5 Qualities to Look for When Hiring a Restaurant Employee

Your staff can make or break your restaurant. Use these tips to hire workers with the right stuff.
waiter laughing with diners
Below are five personality traits that should stand out when interviewing a potential restaurant employee. (Photo: Jacob Lund)

A restaurant may succeed or fail on its food and drinks, but especially in an industry with high turnover rates, the staff preparing and serving it will help the business swim — or sink.

Hiring great restaurant employees isn’t just a matter of finding candidates with the best resume. You’ll want to develop a sixth sense to make sure future employees will perform well on the floor.

Experts suggest looking for these five personality traits and subtle signs during the interview to land a hospitable, hardworking restaurant employee every time.

A standout physical presentation

How candidates dress and groom for the interview gives clues to their hygiene, responsibility, dedication and social habits. “If you can’t take care of yourself, how will take care of others?” said Mary Gibb, founder and president of Agencia International, a New York­-based hospitality recruitment and event staffing company

Good hygiene is an obvious must. “Do I really want my food being served by someone with dirty or chipped nails or foul body odor?” asked Gibb.

For front of the house servers, bartenders, baristas and hosts, a good first impression — and the right first impression — is crucial. A barista at a hip coffee shop can dress more creatively than a waiter in a fine dining establishment.

Rick Graves

“We can easily teach the mechanics of service, but it’s very difficult to teach the feeling of hospitality.” -Rick Graves (Photo: Rick Graves)

Warmth and friendliness

If a candidate doesn’t smile or make eye contact in an interview, you can expect the same behavior on the restaurant floor, said Rick Graves, director of west coast operations for RealFood Consulting, a restaurant consulting firm with locations in Boston, New York and San Francisco.

“We can easily teach the mechanics of service, but it’s very difficult to teach the feeling of hospitality,” he said. “What guests see and hear is part of the experience.”

Natural salesmanship

Graves looks for server candidates who can sell.
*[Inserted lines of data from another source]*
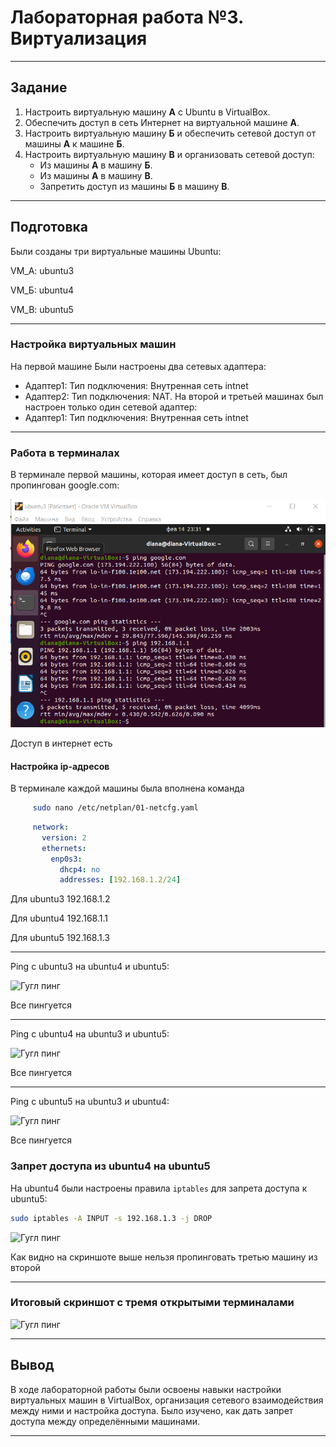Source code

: # Лабораторная работа №3. Виртуализация

---

## Задание
1. Настроить виртуальную машину **А** с Ubuntu в VirtualBox.
2. Обеспечить доступ в сеть Интернет на виртуальной машине **А**.
3. Настроить виртуальную машину **Б** и обеспечить сетевой доступ от машины **А** к машине **Б**.
4. Настроить виртуальную машину **В** и организовать сетевой доступ:
   - Из машины **А** в машину **Б**.
   - Из машины **А** в машину **В**.
   - Запретить доступ из машины **Б** в машину **В**.

---

## Подготовка

Были созданы три виртуальные машины Ubuntu:

VM_A: ubuntu3

VM_Б: ubuntu4

VM_B: ubuntu5

---
### Настройка виртуальных машин
На первой машине Были настроены два сетевых адаптера:
   - Адаптер1: Тип подключения: Внутренная сеть intnet
   - Адаптер2: Тип подключения: NAT.
На второй и третьей машинах был настроен только один сетевой адаптер:
   - Адаптер1: Тип подключения: Внутренная сеть intnet
    
---

### Работа в терминалах 
В терминале первой машины, которая имеет доступ в сеть, был пропингован google.com:

![Гугл пинг](Report\images\ubuntu3_1.png)

Доступ в интернет есть

#### Настройка ip-адресов

В терминале каждой машины была вполнена команда
```bash
     sudo nano /etc/netplan/01-netcfg.yaml
```

```yaml
     network:
       version: 2
       ethernets:
         enp0s3:
           dhcp4: no
           addresses: [192.168.1.2/24]
```
Для ubuntu3 192.168.1.2

Для ubuntu4 192.168.1.1

Для ubuntu5 192.168.1.3

---
Ping с ubuntu3 на ubuntu4 и ubuntu5:

![Гугл пинг](C:\Informatics\lab3\lab3\Report\images\ubuntu3_2.png)

Все пингуется

---

Ping с ubuntu4 на ubuntu3 и ubuntu5:

![Гугл пинг](C:\Informatics\lab3\lab3\Report\images\ubuntu4_2.png)

Все пингуется

---

Ping с ubuntu5 на ubuntu3 и ubuntu4:

![Гугл пинг](C:\Informatics\lab3\lab3\Report\images\ubuntu5_2.png)

Все пингуется

### Запрет доступа из ubuntu4 на ubuntu5
На ubuntu4 были настроены правила `iptables` для запрета доступа к ubuntu5:
   ```bash
   sudo iptables -A INPUT -s 192.168.1.3 -j DROP
   ```
![Гугл пинг](C:\Informatics\lab3\lab3\Report\images\ubuntu4_3.png)

Как видно на скриншоте выше нельзя пропинговать третью машину из второй


---
### Итоговый скриншот с тремя открытыми терминалами
![Гугл пинг](C:\Informatics\lab3\lab3\Report\images\all.png)

---

## Вывод
В ходе лабораторной работы были освоены навыки настройки виртуальных машин в VirtualBox, организация сетевого взаимодействия между ними и настройка доступа. Было изучено, как дать запрет доступа между определёнными машинами.

---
Yes, waiters are expected to know the menu, but those with a flair for enticing guests to try certain dishes or add on items like appetizers and desserts will bring in more revenue while also making diners happy.

Ask situational questions to dig deep into an applicant’s thought process around how he or she would sell a dish or respond to a problem, Graves recommended.

Adaptability

Kitchens and restaurants are active environments that require all workers to be focused and flexible, so Gibb said she looks for people who display confidence and an even temperament.
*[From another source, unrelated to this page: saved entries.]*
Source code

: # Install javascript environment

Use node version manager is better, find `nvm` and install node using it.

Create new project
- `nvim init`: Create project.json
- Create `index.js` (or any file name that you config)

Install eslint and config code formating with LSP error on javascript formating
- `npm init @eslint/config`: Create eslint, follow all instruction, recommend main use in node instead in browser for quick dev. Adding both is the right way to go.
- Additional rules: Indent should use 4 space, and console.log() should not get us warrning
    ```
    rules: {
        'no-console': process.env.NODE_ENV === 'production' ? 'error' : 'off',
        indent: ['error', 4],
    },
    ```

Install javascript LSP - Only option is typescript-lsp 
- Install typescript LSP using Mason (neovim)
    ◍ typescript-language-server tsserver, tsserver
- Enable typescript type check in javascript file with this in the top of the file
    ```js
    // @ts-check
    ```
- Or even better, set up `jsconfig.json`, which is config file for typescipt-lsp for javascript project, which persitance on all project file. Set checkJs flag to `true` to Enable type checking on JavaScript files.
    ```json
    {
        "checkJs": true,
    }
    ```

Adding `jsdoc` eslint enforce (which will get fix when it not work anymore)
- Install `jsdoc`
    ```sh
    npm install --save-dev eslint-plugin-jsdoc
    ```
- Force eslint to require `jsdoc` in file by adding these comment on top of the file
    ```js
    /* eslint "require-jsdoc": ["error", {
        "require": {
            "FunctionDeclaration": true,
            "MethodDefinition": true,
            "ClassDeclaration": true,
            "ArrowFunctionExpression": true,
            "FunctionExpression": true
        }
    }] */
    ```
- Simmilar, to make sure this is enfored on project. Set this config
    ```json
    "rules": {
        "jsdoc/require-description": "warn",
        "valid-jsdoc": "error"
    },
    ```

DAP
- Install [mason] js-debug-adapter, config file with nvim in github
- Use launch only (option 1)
The ability to multitask is a must. “But there is no room in a restaurant kitchen for a giant ego,”she added.

Graves said a candidate who expresses a willingness to learn and keep up will make a solid addition, especially for kitchen positions. “All staff need to be hungry for knowledge, as elements are often changing on a daily basis,” he said. “The best team members keep up-­to­-date on these changes.”

Eagerness

Enthusiasm about working at a restaurant is crucial, whether someone is the dishwasher or the head chef. “Too often we see people who think they can look the part, but their mind is on the audition in the morning or the drinks after work,” Gibb said.

A strong work history in hospitality is a good sign. One of the biggest red flags, on the other hand, is a resume with big gaps or short stints, said Gibb. These could signal a lack of commitment or interest or a poor work ethic.

Graves said he looks for candidates who give thoughtful answers to questions and ask questions, too. Applicants who seem bored go in the “no” pile.